Outside FINRA headquarters in New York. (Photo: Ron Pechtimaldjian, ThinkAdvisor)

Fines levied by the Financial Industry Regulatory Authority during the first half of 2016 reached $79.4 million, which is on pace to potentially shatter the self-regulator’s record-setting $134 million in fines reported in 2014, according to the law firm Sutherland Asbill & Brennan.

Eleven “supersized” fines of $1 million or more—four of which were “ginormous” fines of $5 million or more—made up a hefty $57.1 million of the first-half 2016 total.

This compares to six “supersized” fines—including one “ginormous” fine—totaling $17.8 million that FINRA levied in the first six months of 2015, according to Sutherland’s annual analysis of the disciplinary actions filed by FINRA.

Total fines levied by FINRA in the first six months of 2016 increased 69% compared to the same period in 2015, and 19% compared to the same period in record-setting 2014, when FINRA assessed $134 million in fines, the Sutherland report states.  

The largest single fine against a firm so far in 2016 was $20 million for making negligent material misrepresentations and omissions regarding costs and benefits on variable annuity replacement applications for tens of thousands of customers over a five-year period.

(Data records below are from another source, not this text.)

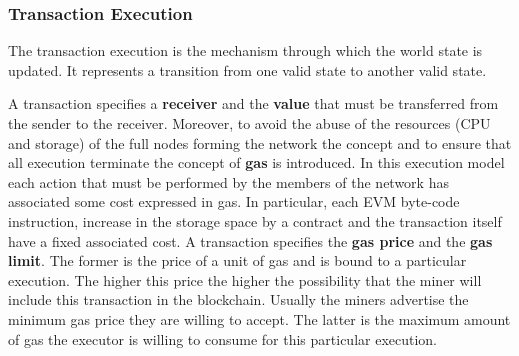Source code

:\subsubsection{Transaction Execution}
\label{sec:tx-execution}

The transaction execution is the mechanism through which the world state is
updated. It represents a transition from one valid state to another valid state.

A transaction specifies a \textbf{receiver} and the \textbf{value} that must be
transferred from the sender to the receiver.
Moreover, to avoid the abuse of the resources
(CPU and storage) of the full nodes forming the network the concept and to
ensure that all execution terminate the concept of \textbf{gas} is introduced.
In this execution model each action that must be performed by the members
of the network has associated some cost expressed in gas.
In particular, each EVM byte-code instruction, increase in the storage
space by a contract and the transaction itself have a fixed associated cost.
A transaction specifies the \textbf{gas price} and the \textbf{gas limit}.
The former is the price of a unit of gas and is bound to a particular execution.
The higher this price the higher the
possibility that the miner will include this transaction in the blockchain.
Usually the miners advertise the minimum gas price they are willing to accept.
The latter is the maximum amount of gas the executor is willing to consume for
this particular execution.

Brian Rubin, head of Sutherland’s Washington litigation practice group, said in releasing the report that “to avoid being the subject of one of these actions, firms should consider focusing on ‘nuts and bolts’ issues like marketing and suitability of products, AML, trade reporting and supervisory policies and procedures.”

The report notes the two broker-dealer affiliates that were fined $17 million collectively this year for failing to establish and implement adequate anti-money laundering procedures, resulting in the firms’ failure to properly prevent or detect, investigate and report suspicious activity for several years.  

Meanwhile, restitution ordered by FINRA in the first six months of 2016 totaled $13.8 million, and is likely to show a drop from 2015 and 2014 levels.

“If FINRA continues to order restitution in 2016 at a similar pace, the year-end restitution amount would be nearly $28 million,” Sutherland noted, a 71% decrease from the total restitution FINRA reported in 2015 ($96 million), and a 12.5% decrease from 2014 ($32 million).

Despite the increase in fines during the first half of 2016, the number of disciplinary actions reported by FINRA decreased slightly compared with 2015. FINRA reported 547 disciplinary actions during the first six months of 2016, down 1% from the first six months of 2015 (553 disciplinary actions), the report notes.

According to Sutherland’s report, the following are the top FINRA enforcement issues for 2016 measured by total fines assessed:

  1. Variable Annuities:  $20.7 million in fines (7 cases).
  2. Due Diligence:  $19.7 million in fines (24 cases).
  3. Anti-Money Laundering:  $18.6 million in fines (18 cases).
  4. Trade Reporting:  $12.6 million in fines (65 cases).
  5. Notes/Bonds:  $6.2 million in fines (14 cases).